# Putting a plow on a 2013 Ram 1500???



## JerseyShorePlow

I recently purchased a 2013 RAM 1500 Quad Cab. I called the company that installs plows and they said that a plow cannot be put on the truck! Something about the electronic steering. Is this true? Does anyone know of a manufacturer that has figured out a way to put a plow on my truck? I'm not too happy about this as I told the dealer I had planned on installing a plow.


----------



## trevier

the new ford 150 are the same way, wish I had an answer for you,,,


----------



## giggity

I put a 7.5 foot western pro plow on my 2010 this year, and couldnt be happier with it.. Im not sure if there are differences between the 2010 and 2013... Western has a mount and wiring to fit the trucks.. Try a different dealer, or install it yourself, its fairly simple to install


----------



## mega10cab

Fisher was able to get by it.
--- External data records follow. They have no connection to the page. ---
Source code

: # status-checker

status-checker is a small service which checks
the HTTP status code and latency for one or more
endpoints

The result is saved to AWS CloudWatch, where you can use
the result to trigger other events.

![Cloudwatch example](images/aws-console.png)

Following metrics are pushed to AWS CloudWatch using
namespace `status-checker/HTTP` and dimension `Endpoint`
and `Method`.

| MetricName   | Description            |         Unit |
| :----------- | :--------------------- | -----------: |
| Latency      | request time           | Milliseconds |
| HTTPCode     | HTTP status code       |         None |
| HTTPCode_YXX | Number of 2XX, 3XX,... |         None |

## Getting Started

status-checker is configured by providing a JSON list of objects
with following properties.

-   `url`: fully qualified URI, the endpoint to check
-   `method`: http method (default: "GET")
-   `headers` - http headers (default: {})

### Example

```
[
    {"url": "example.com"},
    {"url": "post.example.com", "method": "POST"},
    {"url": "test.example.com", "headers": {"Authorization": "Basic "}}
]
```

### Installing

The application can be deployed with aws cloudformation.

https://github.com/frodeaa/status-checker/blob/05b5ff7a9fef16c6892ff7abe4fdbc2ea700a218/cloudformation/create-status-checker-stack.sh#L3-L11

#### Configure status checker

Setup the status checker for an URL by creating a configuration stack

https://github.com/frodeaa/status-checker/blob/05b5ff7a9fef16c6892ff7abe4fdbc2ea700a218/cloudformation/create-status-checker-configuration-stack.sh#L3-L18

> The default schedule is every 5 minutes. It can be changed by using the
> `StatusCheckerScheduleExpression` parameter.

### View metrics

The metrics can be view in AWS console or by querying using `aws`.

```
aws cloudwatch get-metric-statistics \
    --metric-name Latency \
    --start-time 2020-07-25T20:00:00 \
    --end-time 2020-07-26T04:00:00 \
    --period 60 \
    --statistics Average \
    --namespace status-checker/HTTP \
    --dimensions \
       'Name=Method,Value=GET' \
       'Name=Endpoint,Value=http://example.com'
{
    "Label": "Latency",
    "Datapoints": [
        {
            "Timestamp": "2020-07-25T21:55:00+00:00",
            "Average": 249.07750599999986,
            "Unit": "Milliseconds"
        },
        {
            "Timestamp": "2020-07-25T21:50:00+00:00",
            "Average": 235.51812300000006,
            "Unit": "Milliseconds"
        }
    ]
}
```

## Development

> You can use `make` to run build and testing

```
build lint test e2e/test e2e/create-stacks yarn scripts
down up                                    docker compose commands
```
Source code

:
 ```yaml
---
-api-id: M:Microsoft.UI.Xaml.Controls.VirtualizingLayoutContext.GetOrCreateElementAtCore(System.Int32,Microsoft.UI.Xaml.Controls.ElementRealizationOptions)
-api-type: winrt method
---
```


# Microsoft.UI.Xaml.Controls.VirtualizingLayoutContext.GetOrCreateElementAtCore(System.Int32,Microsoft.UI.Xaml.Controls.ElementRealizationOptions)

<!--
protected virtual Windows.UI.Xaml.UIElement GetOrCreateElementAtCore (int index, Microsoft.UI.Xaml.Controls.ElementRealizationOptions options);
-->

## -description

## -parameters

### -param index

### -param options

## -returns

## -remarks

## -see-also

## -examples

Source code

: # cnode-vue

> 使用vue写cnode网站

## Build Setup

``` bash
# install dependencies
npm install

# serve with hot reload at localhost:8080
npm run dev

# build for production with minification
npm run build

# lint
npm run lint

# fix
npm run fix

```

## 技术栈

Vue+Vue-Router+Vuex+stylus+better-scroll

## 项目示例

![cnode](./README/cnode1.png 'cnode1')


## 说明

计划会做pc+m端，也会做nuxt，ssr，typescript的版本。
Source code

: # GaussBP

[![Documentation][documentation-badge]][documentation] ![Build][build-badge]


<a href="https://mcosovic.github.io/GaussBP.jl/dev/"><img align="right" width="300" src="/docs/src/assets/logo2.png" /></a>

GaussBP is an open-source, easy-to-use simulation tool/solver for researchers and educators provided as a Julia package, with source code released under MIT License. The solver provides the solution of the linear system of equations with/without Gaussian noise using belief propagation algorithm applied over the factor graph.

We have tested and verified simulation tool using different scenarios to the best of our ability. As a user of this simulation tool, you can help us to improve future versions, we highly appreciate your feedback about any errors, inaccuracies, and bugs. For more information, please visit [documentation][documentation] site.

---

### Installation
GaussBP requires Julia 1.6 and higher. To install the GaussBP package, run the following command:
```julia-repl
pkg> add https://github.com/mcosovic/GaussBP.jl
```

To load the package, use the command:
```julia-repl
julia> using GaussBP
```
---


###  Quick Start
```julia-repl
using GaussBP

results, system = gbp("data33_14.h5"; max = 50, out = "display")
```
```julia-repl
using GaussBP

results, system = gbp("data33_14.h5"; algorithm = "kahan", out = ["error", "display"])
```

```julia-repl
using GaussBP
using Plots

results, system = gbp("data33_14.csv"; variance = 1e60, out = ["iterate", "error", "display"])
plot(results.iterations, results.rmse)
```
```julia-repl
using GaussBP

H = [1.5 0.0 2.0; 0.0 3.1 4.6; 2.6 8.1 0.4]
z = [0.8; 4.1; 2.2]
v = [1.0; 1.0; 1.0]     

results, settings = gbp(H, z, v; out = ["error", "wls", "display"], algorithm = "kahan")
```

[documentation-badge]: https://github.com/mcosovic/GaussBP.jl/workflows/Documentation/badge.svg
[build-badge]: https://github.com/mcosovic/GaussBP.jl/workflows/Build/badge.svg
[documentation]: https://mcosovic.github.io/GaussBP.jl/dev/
Not sure about any others though.

http://www.centralparts.com/blog/2013/8/21/fisher-snowplows-now-compatible-with-2013-ram-1500/


----------



## Snoviper

JerseyShorePlow;1703087 said:


> I recently purchased a 2013 RAM 1500 Quad Cab. I called the company that installs plows and they said that a plow cannot be put on the truck! Something about the electronic steering. Is this true? Does anyone know of a manufacturer that has figured out a way to put a plow on my truck? I'm not too happy about this as I told the dealer I had planned on installing a plow.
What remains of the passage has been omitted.